**Data**

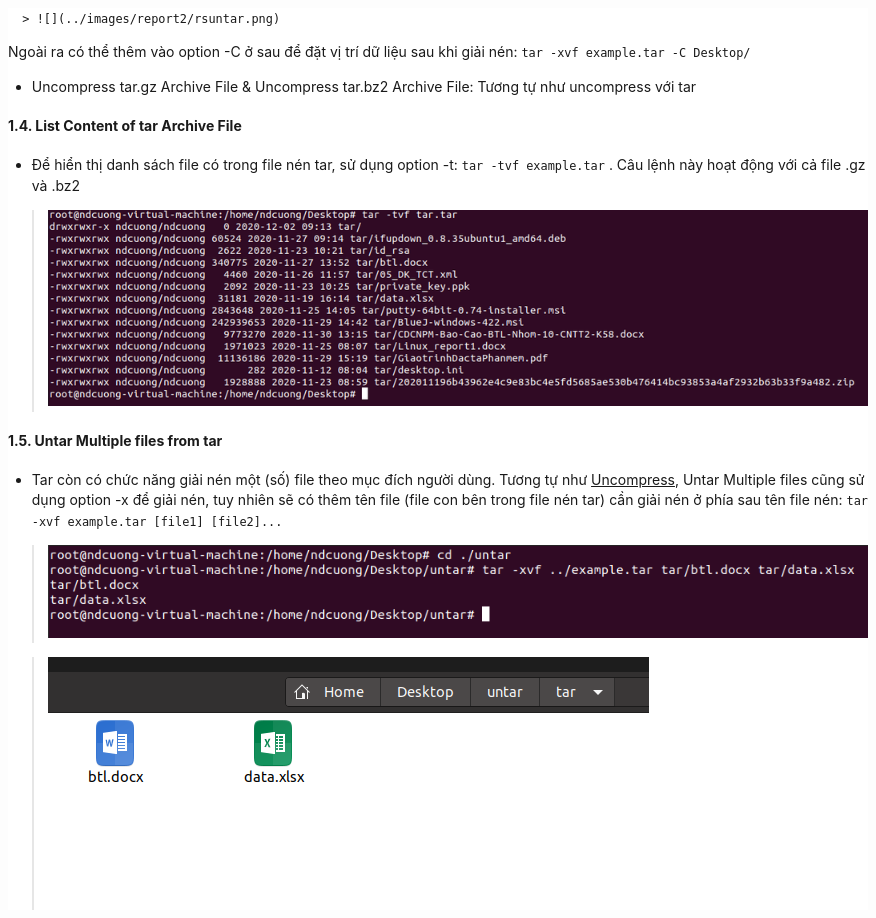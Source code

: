       > ![](../images/report2/rsuntar.png)

   Ngoài ra có thể thêm vào option -C ở sau để đặt vị trí dữ liệu sau khi giải nén: `tar -xvf example.tar -C Desktop/`
   - Uncompress tar.gz Archive File & Uncompress tar.bz2 Archive File: Tương tự như uncompress với tar
#### 1.4. List Content of tar Archive File
   - Để hiển thị danh sách file có trong file nén tar, sử dụng option -t: `tar -tvf example.tar` . Câu lệnh này hoạt động với cả file .gz và .bz2

   > ![](../images/report2/readtar.png)


#### 1.5. Untar Multiple files from tar
   - Tar còn có chức năng giải nén một (số) file theo mục đích người dùng. Tương tự như [Uncompress](#Uncompress), Untar Multiple files cũng sử dụng option -x để giải nén, tuy nhiên sẽ có thêm tên file (file con bên trong file nén tar) cần giải nén ở phía sau tên file nén: `tar -xvf example.tar [file1] [file2]...`
     
   > ![](../images/report2/untar1.png)


   > ![](../images/report2/rsuntar1.png)
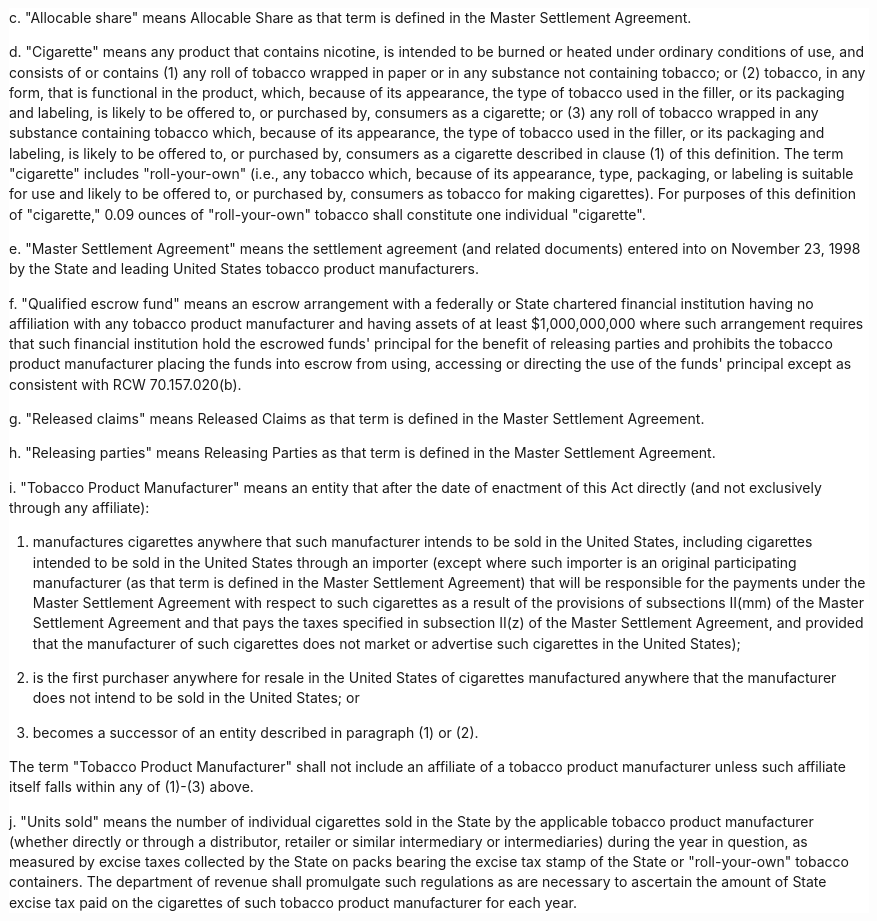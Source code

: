    c. "Allocable share" means Allocable Share as that term is defined in the Master Settlement Agreement.

   d. "Cigarette" means any product that contains nicotine, is intended to be burned or heated under ordinary conditions of use, and consists of or contains (1) any roll of tobacco wrapped in paper or in any substance not containing tobacco; or (2) tobacco, in any form, that is functional in the product, which, because of its appearance, the type of tobacco used in the filler, or its packaging and labeling, is likely to be offered to, or purchased by, consumers as a cigarette; or (3) any roll of tobacco wrapped in any substance containing tobacco which, because of its appearance, the type of tobacco used in the filler, or its packaging and labeling, is likely to be offered to, or purchased by, consumers as a cigarette described in clause (1) of this definition. The term "cigarette" includes "roll-your-own" (i.e., any tobacco which, because of its appearance, type, packaging, or labeling is suitable for use and likely to be offered to, or purchased by, consumers as tobacco for making cigarettes). For purposes of this definition of "cigarette," 0.09 ounces of "roll-your-own" tobacco shall constitute one individual "cigarette".

   e. "Master Settlement Agreement" means the settlement agreement (and related documents) entered into on November 23, 1998 by the State and leading United States tobacco product manufacturers.

   f. "Qualified escrow fund" means an escrow arrangement with a federally or State chartered financial institution having no affiliation with any tobacco product manufacturer and having assets of at least $1,000,000,000 where such arrangement requires that such financial institution hold the escrowed funds' principal for the benefit of releasing parties and prohibits the tobacco product manufacturer placing the funds into escrow from using, accessing or directing the use of the funds' principal except as consistent with RCW 70.157.020(b).

   g. "Released claims" means Released Claims as that term is defined in the Master Settlement Agreement.

   h. "Releasing parties" means Releasing Parties as that term is defined in the Master Settlement Agreement.

   i. "Tobacco Product Manufacturer" means an entity that after the date of enactment of this Act directly (and not exclusively through any affiliate):

1. manufactures cigarettes anywhere that such manufacturer intends to be sold in the United States, including cigarettes intended to be sold in the United States through an importer (except where such importer is an original participating manufacturer (as that term is defined in the Master Settlement Agreement) that will be responsible for the payments under the Master Settlement Agreement with respect to such cigarettes as a result of the provisions of subsections II(mm) of the Master Settlement Agreement and that pays the taxes specified in subsection II(z) of the Master Settlement Agreement, and provided that the manufacturer of such cigarettes does not market or advertise such cigarettes in the United States);

2. is the first purchaser anywhere for resale in the United States of cigarettes manufactured anywhere that the manufacturer does not intend to be sold in the United States; or

3. becomes a successor of an entity described in paragraph (1) or (2).

The term "Tobacco Product Manufacturer" shall not include an affiliate of a tobacco product manufacturer unless such affiliate itself falls within any of (1)-(3) above.

   j. "Units sold" means the number of individual cigarettes sold in the State by the applicable tobacco product manufacturer (whether directly or through a distributor, retailer or similar intermediary or intermediaries) during the year in question, as measured by excise taxes collected by the State on packs bearing the excise tax stamp of the State or "roll-your-own" tobacco containers. The department of revenue shall promulgate such regulations as are necessary to ascertain the amount of State excise tax paid on the cigarettes of such tobacco product manufacturer for each year.
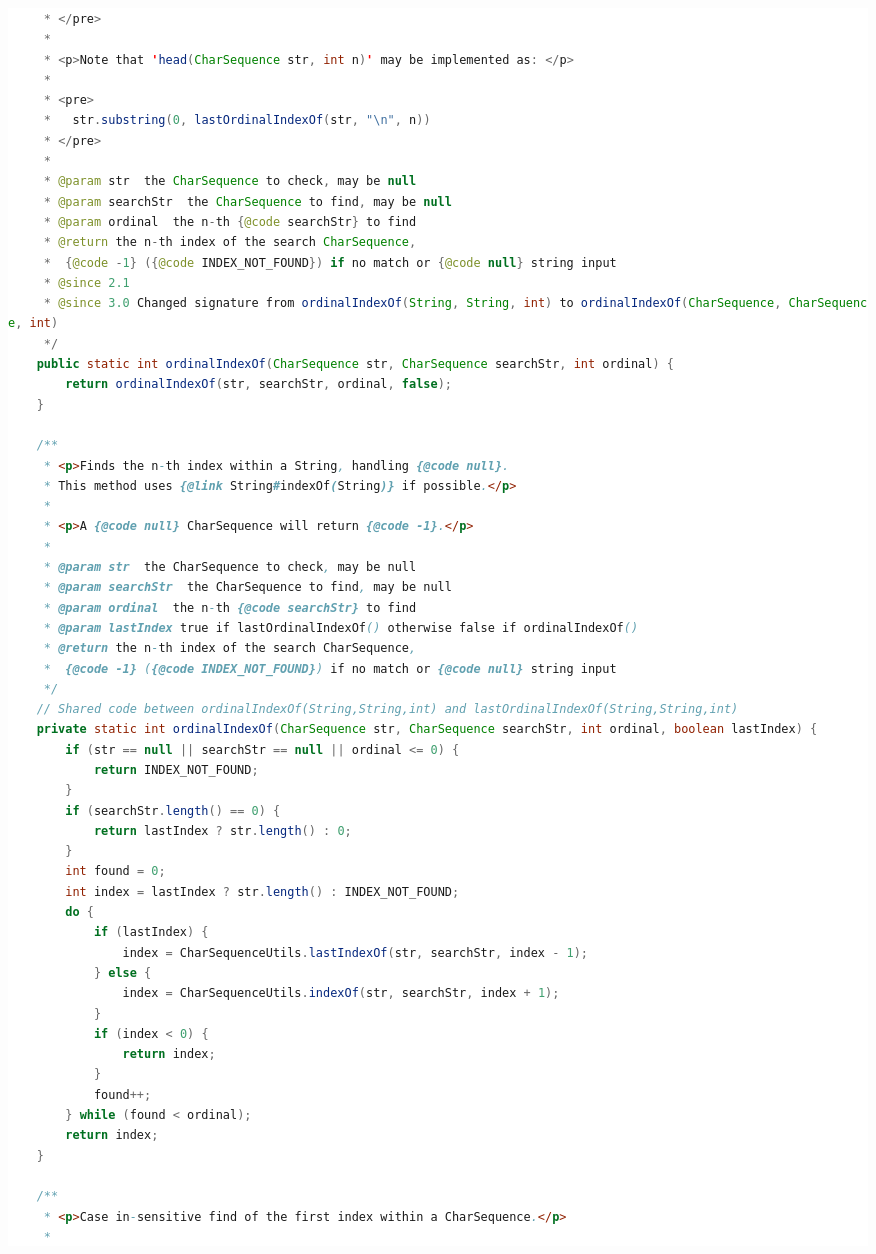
 ```java
     * </pre>
     *
     * <p>Note that 'head(CharSequence str, int n)' may be implemented as: </p>
     *
     * <pre>
     *   str.substring(0, lastOrdinalIndexOf(str, "\n", n))
     * </pre>
     *
     * @param str  the CharSequence to check, may be null
     * @param searchStr  the CharSequence to find, may be null
     * @param ordinal  the n-th {@code searchStr} to find
     * @return the n-th index of the search CharSequence,
     *  {@code -1} ({@code INDEX_NOT_FOUND}) if no match or {@code null} string input
     * @since 2.1
     * @since 3.0 Changed signature from ordinalIndexOf(String, String, int) to ordinalIndexOf(CharSequence, CharSequence, int)
     */
    public static int ordinalIndexOf(CharSequence str, CharSequence searchStr, int ordinal) {
        return ordinalIndexOf(str, searchStr, ordinal, false);
    }

    /**
     * <p>Finds the n-th index within a String, handling {@code null}.
     * This method uses {@link String#indexOf(String)} if possible.</p>
     *
     * <p>A {@code null} CharSequence will return {@code -1}.</p>
     *
     * @param str  the CharSequence to check, may be null
     * @param searchStr  the CharSequence to find, may be null
     * @param ordinal  the n-th {@code searchStr} to find
     * @param lastIndex true if lastOrdinalIndexOf() otherwise false if ordinalIndexOf()
     * @return the n-th index of the search CharSequence,
     *  {@code -1} ({@code INDEX_NOT_FOUND}) if no match or {@code null} string input
     */
    // Shared code between ordinalIndexOf(String,String,int) and lastOrdinalIndexOf(String,String,int)
    private static int ordinalIndexOf(CharSequence str, CharSequence searchStr, int ordinal, boolean lastIndex) {
        if (str == null || searchStr == null || ordinal <= 0) {
            return INDEX_NOT_FOUND;
        }
        if (searchStr.length() == 0) {
            return lastIndex ? str.length() : 0;
        }
        int found = 0;
        int index = lastIndex ? str.length() : INDEX_NOT_FOUND;
        do {
            if (lastIndex) {
                index = CharSequenceUtils.lastIndexOf(str, searchStr, index - 1);
            } else {
                index = CharSequenceUtils.indexOf(str, searchStr, index + 1);
            }
            if (index < 0) {
                return index;
            }
            found++;
        } while (found < ordinal);
        return index;
    }

    /**
     * <p>Case in-sensitive find of the first index within a CharSequence.</p>
     *
```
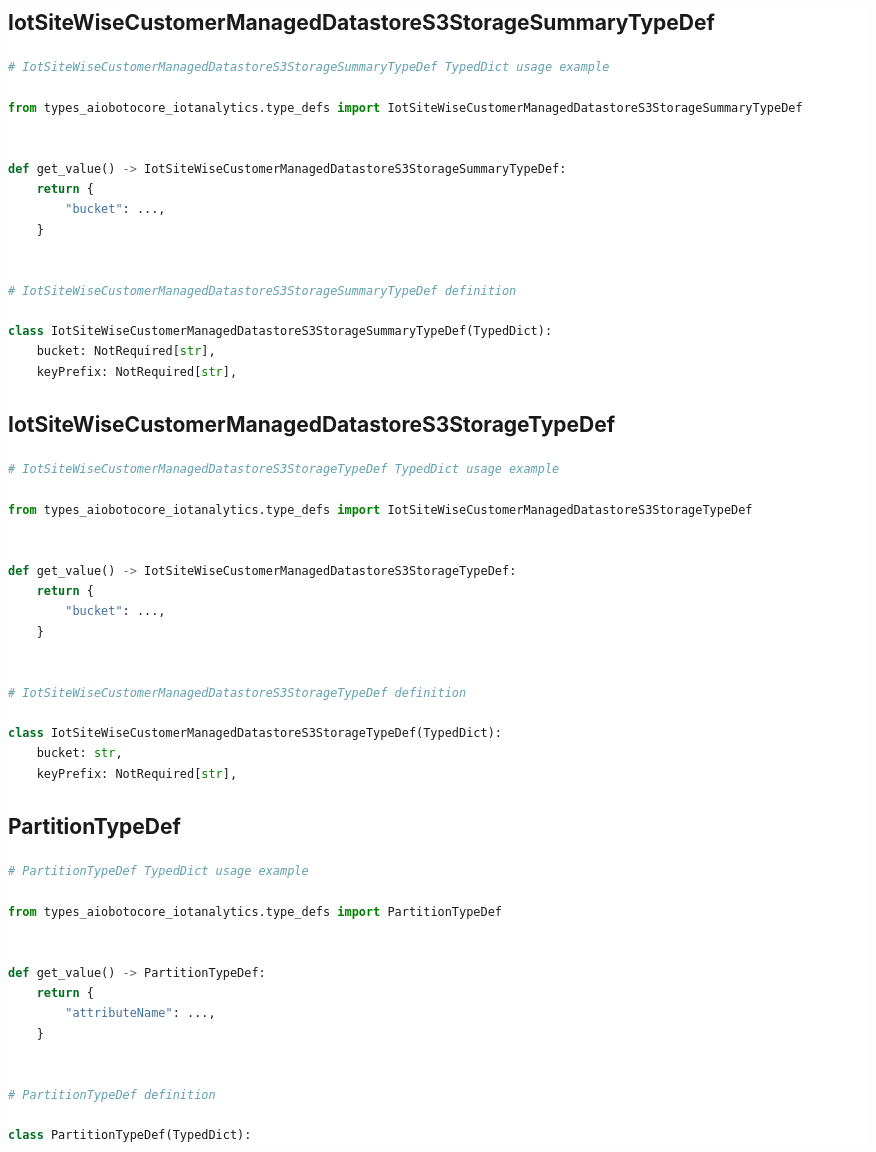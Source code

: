 
## IotSiteWiseCustomerManagedDatastoreS3StorageSummaryTypeDef

```python
# IotSiteWiseCustomerManagedDatastoreS3StorageSummaryTypeDef TypedDict usage example

from types_aiobotocore_iotanalytics.type_defs import IotSiteWiseCustomerManagedDatastoreS3StorageSummaryTypeDef


def get_value() -> IotSiteWiseCustomerManagedDatastoreS3StorageSummaryTypeDef:
    return {
        "bucket": ...,
    }


# IotSiteWiseCustomerManagedDatastoreS3StorageSummaryTypeDef definition

class IotSiteWiseCustomerManagedDatastoreS3StorageSummaryTypeDef(TypedDict):
    bucket: NotRequired[str],
    keyPrefix: NotRequired[str],
```


## IotSiteWiseCustomerManagedDatastoreS3StorageTypeDef

```python
# IotSiteWiseCustomerManagedDatastoreS3StorageTypeDef TypedDict usage example

from types_aiobotocore_iotanalytics.type_defs import IotSiteWiseCustomerManagedDatastoreS3StorageTypeDef


def get_value() -> IotSiteWiseCustomerManagedDatastoreS3StorageTypeDef:
    return {
        "bucket": ...,
    }


# IotSiteWiseCustomerManagedDatastoreS3StorageTypeDef definition

class IotSiteWiseCustomerManagedDatastoreS3StorageTypeDef(TypedDict):
    bucket: str,
    keyPrefix: NotRequired[str],
```


## PartitionTypeDef

```python
# PartitionTypeDef TypedDict usage example

from types_aiobotocore_iotanalytics.type_defs import PartitionTypeDef


def get_value() -> PartitionTypeDef:
    return {
        "attributeName": ...,
    }


# PartitionTypeDef definition

class PartitionTypeDef(TypedDict):
```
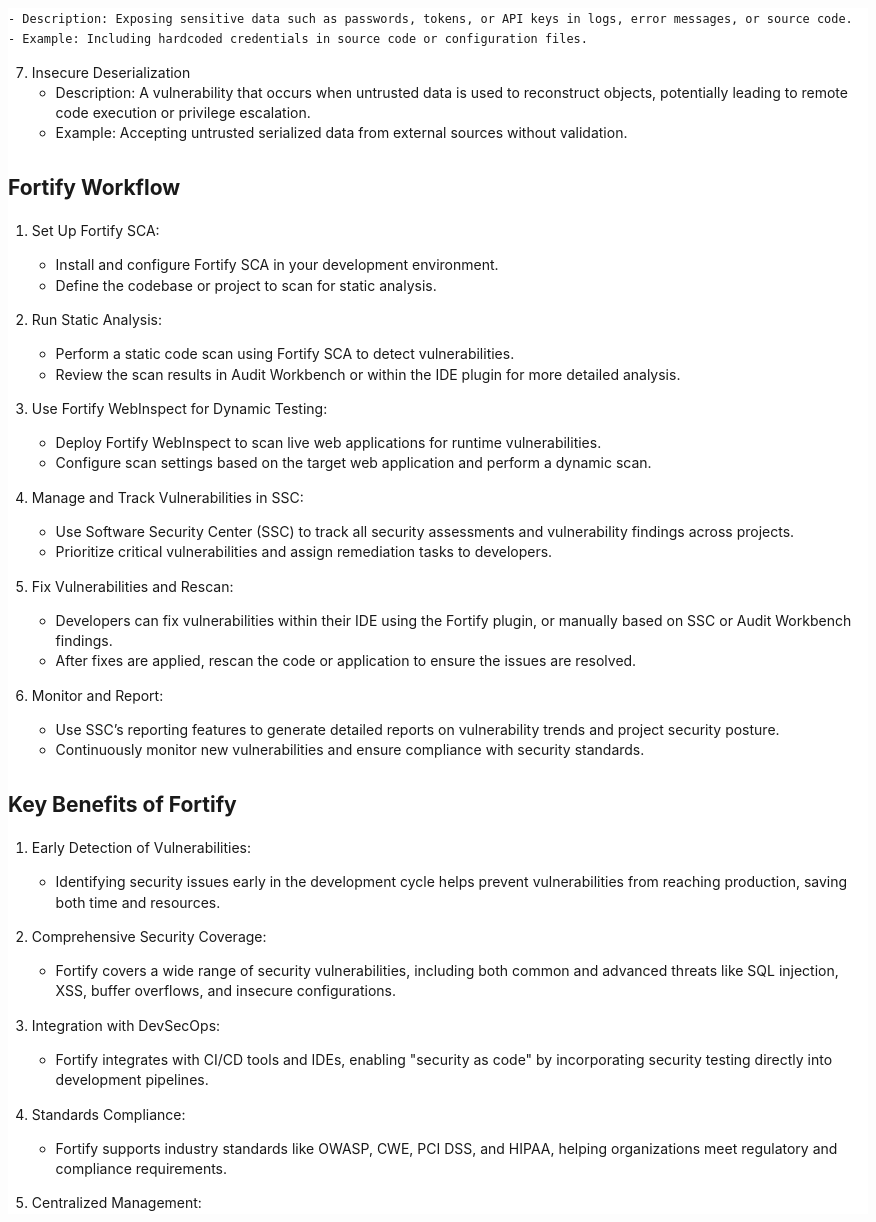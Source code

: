     - Description: Exposing sensitive data such as passwords, tokens, or API keys in logs, error messages, or source code.
    - Example: Including hardcoded credentials in source code or configuration files.
7. Insecure Deserialization
    - Description: A vulnerability that occurs when untrusted data is used to reconstruct objects, potentially leading to remote code execution or privilege escalation.
    - Example: Accepting untrusted serialized data from external sources without validation.

## Fortify Workflow
1. Set Up Fortify SCA:

    - Install and configure Fortify SCA in your development environment.
    - Define the codebase or project to scan for static analysis.
2. Run Static Analysis:

    - Perform a static code scan using Fortify SCA to detect vulnerabilities.
    - Review the scan results in Audit Workbench or within the IDE plugin for more detailed analysis.
3. Use Fortify WebInspect for Dynamic Testing:

    - Deploy Fortify WebInspect to scan live web applications for runtime vulnerabilities.
    - Configure scan settings based on the target web application and perform a dynamic scan.
4. Manage and Track Vulnerabilities in SSC:

    - Use Software Security Center (SSC) to track all security assessments and vulnerability findings across projects.
    - Prioritize critical vulnerabilities and assign remediation tasks to developers.
5. Fix Vulnerabilities and Rescan:

    - Developers can fix vulnerabilities within their IDE using the Fortify plugin, or manually based on SSC or Audit Workbench findings.
    - After fixes are applied, rescan the code or application to ensure the issues are resolved.
6. Monitor and Report:

    - Use SSC’s reporting features to generate detailed reports on vulnerability trends and project security posture.
    - Continuously monitor new vulnerabilities and ensure compliance with security standards.

## Key Benefits of Fortify
1. Early Detection of Vulnerabilities:

    - Identifying security issues early in the development cycle helps prevent vulnerabilities from reaching production, saving both time and resources.
2. Comprehensive Security Coverage:

    - Fortify covers a wide range of security vulnerabilities, including both common and advanced threats like SQL injection, XSS, buffer overflows, and insecure configurations.
3. Integration with DevSecOps:

    - Fortify integrates with CI/CD tools and IDEs, enabling "security as code" by incorporating security testing directly into development pipelines.
4. Standards Compliance:

    - Fortify supports industry standards like OWASP, CWE, PCI DSS, and HIPAA, helping organizations meet regulatory and compliance requirements.
5. Centralized Management:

**Required action**
Looking only at the data above, say how many of its lines contain the string "findings", and nothing more.

**Exercise output**
2